Electric cars get a jolt of hope

The history of the electric car dates back to 1828, when a Hungarian named Ányos Jedlik invented a small-scale model car powered by an electric motor. That was decades before Henry Ford was even born!

Despite its early beginnings, though, the electric car has never caught on in any major way. You can blame political factors like the ridiculous power of oil companies, or more practical matters like the paucity of charging stations. But even modern electric cars like Nissan Leaf and the Chevy Volt haven’t made the kind of strong entrance electric-car fans would have liked.

Now, though, that might be changing. A team at Stanford has designed a high-efficiency charging system that uses magnetic fields to wirelessly transmit electric current between road and car using between metal coils planted several feet apart.

Yeah, yeah, I know: Every other day we hear on the news about some fascinating and utterly useless research that is supposed to change the way we live. And then, somehow, it never does.
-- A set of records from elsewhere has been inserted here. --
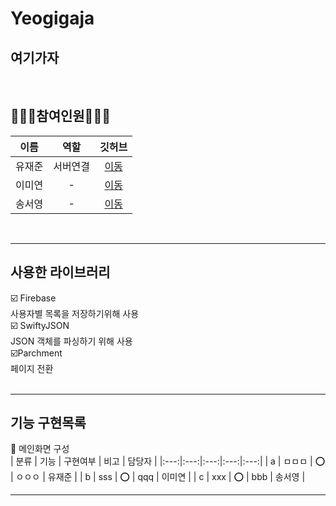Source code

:# Yeogigaja
## 여기가자

<br>

## 👩🏻‍💻참여인원🧑🏻‍💻
| 이름 | 역할 | 깃허브 |
|:---:|:---:|:---:|
| 유재준 | 서버연결 | [이동](https://github.com/sapere4ude) |
| 이미연 | -  | [이동](https://github.com/iammiori) |
| 송서영 | -  | [이동](https://github.com/SongSeoYoung) |
<br>

---

## 사용한 라이브러리
☑️ Firebase<br>
  사용자별 목록을 저장하기위해 사용<br>
☑️ SwiftyJSON<br>
  JSON 객체를 파싱하기 위해 사용<br>
  ☑️Parchment<br>
  페이지 전환<br>
<br>

---

## 기능 구현목록

📱 메인화면 구성<br>
| 분류 | 기능 | 구현여부 | 비고 | 담당자 |
|:---:|:---:|:---:|:---:|:---:|
| a | ㅁㅁㅁ  | ⭕️  | ㅇㅇㅇ  | 유재준  |
|  b    |   sss     | ⭕️  |  qqq     |  이미연 |
|   c   |   xxx     |  ⭕️ |   bbb    |  송서영 |
<br>

---

## 
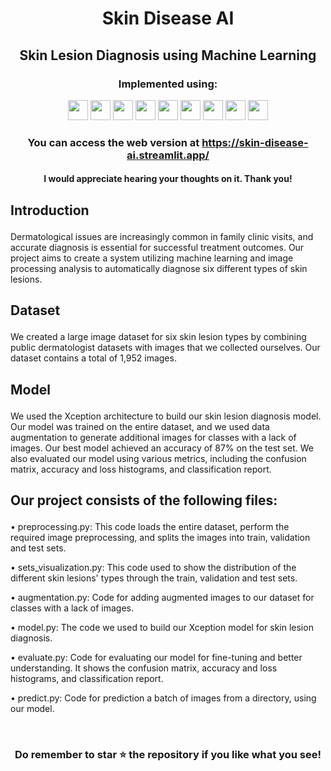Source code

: #  <p align ="center" height="40px" width="40px"> Skin Disease AI </p>
##  <p align ="center" height="40px" width="40px"> Skin Lesion Diagnosis using Machine Learning </p>

### <p align ="center"> Implemented using: </p>
<p align ="center">
<a href="https://www.python.org/" target="_blank" rel="noreferrer">   <img src="https://upload.wikimedia.org/wikipedia/commons/thumb/c/c3/Python-logo-notext.svg/800px-Python-logo-notext.svg.png" width="32" height="32" /></a>
<a href="https://opencv.org/" target="_blank" rel="noreferrer">   <img src="https://opencv.org/wp-content/uploads/2022/05/logo.png" width="32" height="32" /></a>  
<a href="https://keras.io/" target="_blank" rel="noreferrer">   <img src="https://upload.wikimedia.org/wikipedia/commons/thumb/a/ae/Keras_logo.svg/1200px-Keras_logo.svg.png" width="32" height="32" /></a> 
<a href="https://www.tensorflow.org/" target="_blank" rel="noreferrer">   <img src="https://upload.wikimedia.org/wikipedia/commons/thumb/2/2d/Tensorflow_logo.svg/115px-Tensorflow_logo.svg.png?20170429160244" width="32" height="32" /></a> 
<a href="https://scikit-learn.org/stable/" target="_blank" rel="noreferrer">   <img src="https://e7.pngegg.com/pngimages/309/384/png-clipart-scikit-learn-python-computer-icons-scikit-machine-learning-learning-text-orange.png" width="32" height="32" /></a>  
<a href="https://numpy.org/" target="_blank" rel="noreferrer">   <img src="https://numpy.org/images/logo.svg" width="32" height="32" /></a>  
<a href="https://seaborn.pydata.org/" target="_blank" rel="noreferrer">   <img src="https://seaborn.pydata.org/_images/logo-tall-lightbg.svg" width="32" height="32" /></a> 
<a href="https://streamlit.io/" target="_blank" rel="noreferrer">   <img src="https://streamlit.io/images/brand/streamlit-mark-color.png" width="32" height="32" /></a> 
<a href="https://matplotlib.org/" target="_blank" rel="noreferrer">   <img src="https://upload.wikimedia.org/wikipedia/commons/thumb/0/01/Created_with_Matplotlib-logo.svg/2048px-Created_with_Matplotlib-logo.svg.png" width="32" height="32" /></a> 
</p>
           
###     <p align = "center"> You can access the web version at https://skin-disease-ai.streamlit.app/ </p>
####     <p align = "center"> I would appreciate hearing your thoughts on it. Thank you! </p>

##     <p align = "left"> Introduction </p>

Dermatological issues are increasingly common in family clinic visits, and accurate diagnosis is essential for successful treatment outcomes. Our project aims to create a system utilizing machine learning and image processing analysis to automatically diagnose six different types of skin lesions.

##     <p align = "left"> Dataset </p>
We created a large image dataset for six skin lesion types by combining public dermatologist datasets with images that we collected ourselves. Our dataset contains a total of 1,952 images.

##     <p align = "left"> Model </p>
We used the Xception architecture to build our skin lesion diagnosis model. Our model was trained on the entire dataset, and we used data augmentation to generate additional images for classes with a lack of images.
Our best model achieved an accuracy of 87% on the test set. We also evaluated our model using various metrics, including the confusion matrix, accuracy and loss histograms, and classification report.


##     <p align = "left"> Our project consists of the following files: </p>
•	preprocessing.py: This code loads the entire dataset, perform the required image preprocessing, and splits the images into train, validation and test sets.

•	sets_visualization.py: This code used to show the distribution of the different skin lesions' types through the train, validation and test sets.

•	augmentation.py: Code for adding augmented images to our dataset for classes with a lack of images.

•	model.py: The code we used to build our Xception model for skin lesion diagnosis.

•	evaluate.py: Code for evaluating our model for fine-tuning and better understanding. It shows the confusion matrix, accuracy and loss histograms, and classification  report.

•	predict.py: Code for prediction a batch of images from a directory, using our model. 

<br>

### <p align ="center"> Do remember to star ⭐ the repository if you like what you see!</p>


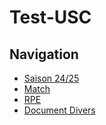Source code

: # Test-USC
<!DOCTYPE html>
<html lang="fr">
<head>
    <meta charset="UTF-8">
    <meta name="viewport" content="width=device-width, initial-scale=1.0">
    <link rel="stylesheet" href="style.css"> </head>
<body>
    <h2>Navigation</h2>
    <ul>
        <li><a href="Saison2425.md">Saison 24/25</a></li>
        <li><a href="Match.md">Match</a></li>
        <li><a href="RPE.md">RPE</a></li>
        <li><a href="Doucmentdivers.md">Document Divers</a></li>
    </ul>
</body>
</html>
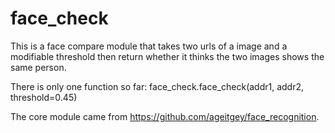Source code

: # face_check

This is a face compare module that takes two urls of a image and a modifiable threshold
then return whether it thinks the two images shows the same person.

There is only one function so far:
face_check.face_check(addr1, addr2, threshold=0.45)

The core module came from https://github.com/ageitgey/face_recognition.
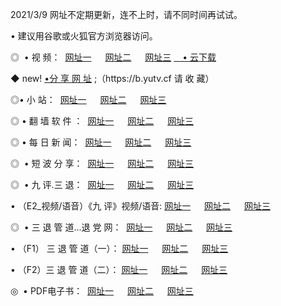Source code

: <p>2021/3/9  网址不定期更新，连不上时，请不同时间再试试。
<p>• 建议用谷歌或火狐官方浏览器访问。
<p>◎  • 视 频： 
<a href="http://hgl.guitarhaven.com/" target="_blank">网址一</a> 　 
<a href="http://hsj.guitarhaven.com/" target="_blank">网址二</a> 　 
<a href="http://hsj.guitarhaven.com/b.html" target="_blank">网址三</a>
<a href="https://yadi.sk/d/d0sUeAOpal3njw" target="_blank">　• 云下载 </a></p>
<p>◆ new! <a href="http://hpj.guitarhaven.com/a.html">•分 享 网 址</a> ;（https://b.yutv.cf 请 收 藏） </p>

<p>◎•  小 站：  
<a href="http://hgl.guitarhaven.com/f.html" target="_blank">网址一</a> 　 
<a href="http://hsj.guitarhaven.com/h.html" target="_blank">网址二</a> 　 
<a href="http://hsj.guitarhaven.com/k/" target="_blank">网址三</a></p><p>

<p>◎  • 翻 墙 软 件 ：  
<a href="http://hgl.guitarhaven.com/ff/" target="_blank">网址一</a> 　 
<a href="http://hsj.guitarhaven.com/s/read/a1_nd.html" target="_blank">网址二</a> 　 
<a href="http://hsj.guitarhaven.com/ff/index.html" target="_blank">网址三</a></p>
<p>◎  • 每 日 新 闻：  
<a href="http://hgl.guitarhaven.com/day/" target="_blank">网址一</a> 　 
<a href="http://hsj.guitarhaven.com/day/" target="_blank">网址二</a> 　 
<a href="http://hsj.guitarhaven.com/day/index.html" target="_blank">网址三</a></p>
<p>◎   • 短 波 分 享：  
<a href="http://hgl.guitarhaven.com/h/" target="_blank">网址一</a> 　 
<a href="http://hsj.guitarhaven.com/h/" target="_blank">网址二</a> 　 
<a href="http://hsj.guitarhaven.com/h/index.html" target="_blank">网址三</a></p>
<p>◎   • 九 评.三 退：  
<a href="http://hgl.guitarhaven.com/t/" target="_blank">网址一</a> 　 
<a href="http://hsj.guitarhaven.com/v2/index.html" target="_blank">网址二</a> 　 
<a href="http://hsj.guitarhaven.com/tt/index.html" target="_blank">网址三</a> 　</p>
<p>  • （E2_视频/语音）《九 评》视频/语音: 
<a href="http://hgl.guitarhaven.com/7738.html" target="_blank">网址一</a> 　 
<a href="http://hsj.guitarhaven.com/7614.html" target="_blank">网址二</a> 　 
<a href="http://hsj.guitarhaven.com/7633.html" target="_blank">网址三</a></p>
<p>◎   • 三 退 管 道...退 党 网：  
<a href="http://hgl.guitarhaven.com/go/td1.html" target="_blank">网址一</a> 　 
<a href="http://hsj.guitarhaven.com/go/td2.html" target="_blank">网址二</a> 　 
<a href="http://hsj.guitarhaven.com/go/td3.html" target="_blank">网址三</a></p>
<p>  • （F1） 三 退 管 道（一）： 
<a href="http://hgl.guitarhaven.com/dd/" target="_blank">网址一</a> 　 
<a href="http://hsj.guitarhaven.com/s/read/a1_tdx.html" target="_blank">网址二</a> 　 
<a href="http://hsj.guitarhaven.com/dd/" target="_blank">网址三</a></p>
<p>  • （F2）三 退 管 道（二）： 
<a href="http://hsj.guitarhaven.com/d/" target="_blank">网址一</a> 　 
<a href="http://hgl.guitarhaven.com/d/index.html" target="_blank">网址二</a> 　 
<a href="http://hsj.guitarhaven.com/d/" target="_blank">网址三</a></p>
<p>◎   • PDF电子书：  
<a href="http://hgl.guitarhaven.com/p/" target="_blank">网址一</a> 　 
<a href="http://hsj.guitarhaven.com/p/index.html" target="_blank">网址二</a> 　 
<a href="http://hsj.guitarhaven.com/p/" target="_blank">网址三</a></p>
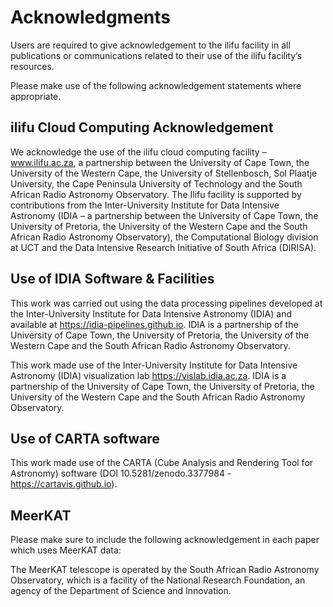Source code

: # Acknowledgments

Users are required to give acknowledgement to the ilifu facility in all publications or communications related to their use of the ilifu facility’s resources.

Please make use of the following acknowledgement statements where appropriate.

## ilifu Cloud Computing Acknowledgement

We acknowledge the use of the ilifu cloud computing facility – www.ilifu.ac.za, a partnership between the University of Cape Town, the University of the Western Cape, the University of Stellenbosch, Sol Plaatje University, the Cape Peninsula University of Technology and the South African Radio Astronomy Observatory. The Ilifu facility is supported by contributions from the Inter-University Institute for Data Intensive Astronomy (IDIA – a partnership between the University of Cape Town, the University of Pretoria, the University of the Western Cape and the South African Radio Astronomy Observatory), the Computational Biology division at UCT and the Data Intensive Research Initiative of South Africa (DIRISA).

## Use of IDIA Software & Facilities

This work was carried out using the data processing pipelines developed at the Inter-University Institute for Data Intensive Astronomy (IDIA) and available at https://idia-pipelines.github.io. IDIA is a partnership of the University of Cape Town, the University of Pretoria, the University of the Western Cape and the South African Radio Astronomy Observatory.

This work made use of the Inter-University Institute for Data Intensive Astronomy (IDIA) visualization lab https://vislab.idia.ac.za. IDIA is a partnership of the University of Cape Town, the University of Pretoria, the University of the Western Cape and the South African Radio Astronomy Observatory.

## Use of CARTA software

This work made use of the CARTA (Cube Analysis and Rendering Tool for Astronomy) software (DOI 10.5281/zenodo.3377984 - https://cartavis.github.io).

## MeerKAT 

Please make sure to include the following acknowledgement in each paper which uses MeerKAT data:

The MeerKAT telescope is operated by the South African Radio Astronomy Observatory, which is a facility of the National Research Foundation, an agency of the Department of Science and Innovation.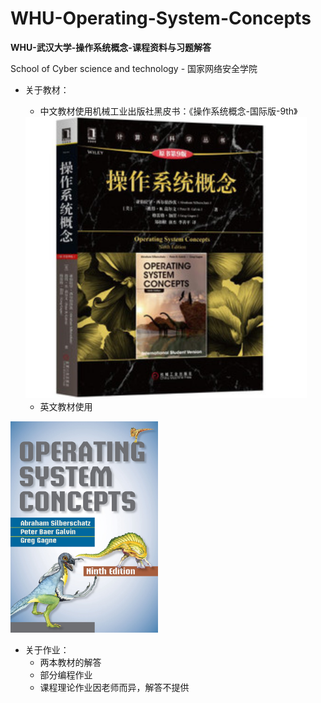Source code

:# WHU-Operating-System-Concepts
**WHU-武汉大学-操作系统概念-课程资料与习题解答**

School of Cyber science and technology  - 国家网络安全学院

- 关于教材：

  - 中文教材使用机械工业出版社黑皮书：《操作系统概念-国际版-9th》

  <img src="assets/u=3904507496,2851209820&fm=26&gp=0.jpg" alt="u=3904507496,2851209820&fm=26&gp=0" style="zoom: 150%;" />

  - 英文教材使用<Silberschatz Operating System Concepts-9th>

<img src="assets/CoLPOYQbgpci4KT.jpg" style="zoom: 33%;" />



- 关于作业：
  - 两本教材的解答
  - 部分编程作业
  - 课程理论作业因老师而异，解答不提供

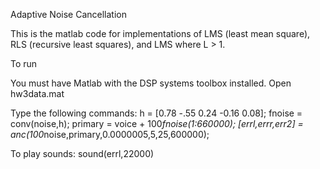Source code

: Adaptive Noise Cancellation 

This is the matlab code for implementations of LMS (least mean square), RLS (recursive least squares), and LMS where L > 1.

To run

  You must have Matlab with the DSP systems toolbox installed.
  Open hw3data.mat
  
  Type the following commands:
  h = [0.78 -.55 0.24 -0.16 0.08];
  fnoise = conv(noise,h);
  primary = voice + 100*fnoise(1:660000);
  [errl,errr,err2] = anc(100*noise,primary,0.0000005,5,25,600000);
  
  To play sounds:
  sound(errl,22000)
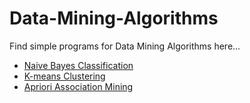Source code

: # Data-Mining-Algorithms
Find simple programs for Data Mining Algorithms here...

- [Naive Bayes Classification](Naive-Bayes-Classification)
- [K-means Clustering](K-means-Algorithm)
- [Apriori Association Mining](Apriori-Algorithm)
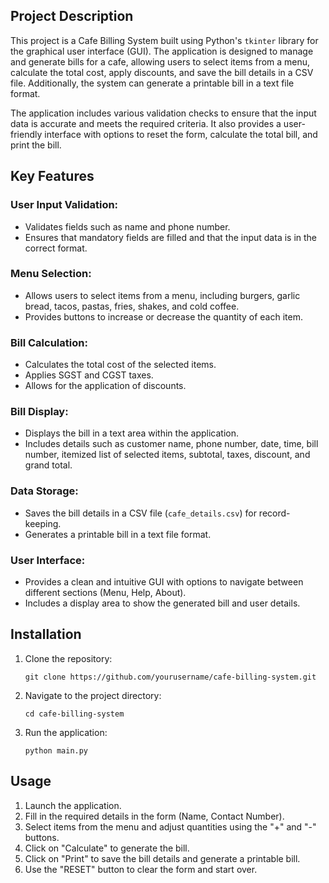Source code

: <h2>Project Description</h2>
<p>This project is a Cafe Billing System built using Python's <code>tkinter</code> library for the graphical user interface (GUI). The application is designed to manage and generate bills for a cafe, allowing users to select items from a menu, calculate the total cost, apply discounts, and save the bill details in a CSV file. Additionally, the system can generate a printable bill in a text file format.</p>

<p>The application includes various validation checks to ensure that the input data is accurate and meets the required criteria. It also provides a user-friendly interface with options to reset the form, calculate the total bill, and print the bill.</p>

<h2>Key Features</h2>
<h3>User Input Validation:</h3>
<ul>
    <li>Validates fields such as name and phone number.</li>
    <li>Ensures that mandatory fields are filled and that the input data is in the correct format.</li>
</ul>

<h3>Menu Selection:</h3>
<ul>
    <li>Allows users to select items from a menu, including burgers, garlic bread, tacos, pastas, fries, shakes, and cold coffee.</li>
    <li>Provides buttons to increase or decrease the quantity of each item.</li>
</ul>

<h3>Bill Calculation:</h3>
<ul>
    <li>Calculates the total cost of the selected items.</li>
    <li>Applies SGST and CGST taxes.</li>
    <li>Allows for the application of discounts.</li>
</ul>

<h3>Bill Display:</h3>
<ul>
    <li>Displays the bill in a text area within the application.</li>
    <li>Includes details such as customer name, phone number, date, time, bill number, itemized list of selected items, subtotal, taxes, discount, and grand total.</li>
</ul>

<h3>Data Storage:</h3>
<ul>
    <li>Saves the bill details in a CSV file (<code>cafe_details.csv</code>) for record-keeping.</li>
    <li>Generates a printable bill in a text file format.</li>
</ul>

<h3>User Interface:</h3>
<ul>
    <li>Provides a clean and intuitive GUI with options to navigate between different sections (Menu, Help, About).</li>
    <li>Includes a display area to show the generated bill and user details.</li>
</ul>

<h2>Installation</h2>
<ol>
    <li>Clone the repository:
        <pre><code>git clone https://github.com/yourusername/cafe-billing-system.git</code></pre>
    </li>
    <li>Navigate to the project directory:
        <pre><code>cd cafe-billing-system</code></pre>
    </li>
    <li>Run the application:
        <pre><code>python main.py</code></pre>
    </li>
</ol>

<h2>Usage</h2>
<ol>
    <li>Launch the application.</li>
    <li>Fill in the required details in the form (Name, Contact Number).</li>
    <li>Select items from the menu and adjust quantities using the "+" and "-" buttons.</li>
    <li>Click on "Calculate" to generate the bill.</li>
    <li>Click on "Print" to save the bill details and generate a printable bill.</li>
    <li>Use the "RESET" button to clear the form and start over.</li>
</ol>
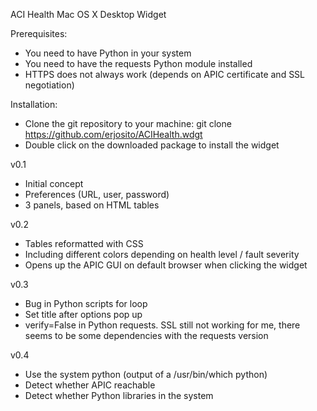 ACI Health Mac OS X Desktop Widget

Prerequisites:
- You need to have Python in your system
- You need to have the requests Python module installed
- HTTPS does not always work (depends on APIC certificate and SSL negotiation)

Installation:
- Clone the git repository to your machine:
   git clone https://github.com/erjosito/ACIHealth.wdgt
- Double click on the downloaded package to install the widget

v0.1
- Initial concept
- Preferences (URL, user, password)
- 3 panels, based on HTML tables

v0.2
- Tables reformatted with CSS
- Including different colors depending on health level / fault severity
- Opens up the APIC GUI on default browser when clicking the widget

v0.3
- Bug in Python scripts for loop
- Set title after options pop up
- verify=False in Python requests. SSL still not working for me,
  there seems to be some dependencies with the requests version

v0.4
- Use the system python (output of a /usr/bin/which python)
- Detect whether APIC reachable
- Detect whether Python libraries in the system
The results of this study could be different because, in theory, it could facilitate the building of all-electric highways. The cars and trucks that drive on them would be charged as they drove, eliminating that teeny-tiny problem of finding charging stations every 100 miles or so before your car stalls on the freeway.

Now, if only there were a study that showed us to how to reduce the oversized influence of the oil barons, the country could be well on her way to a fully electric fleet in just a few decades time.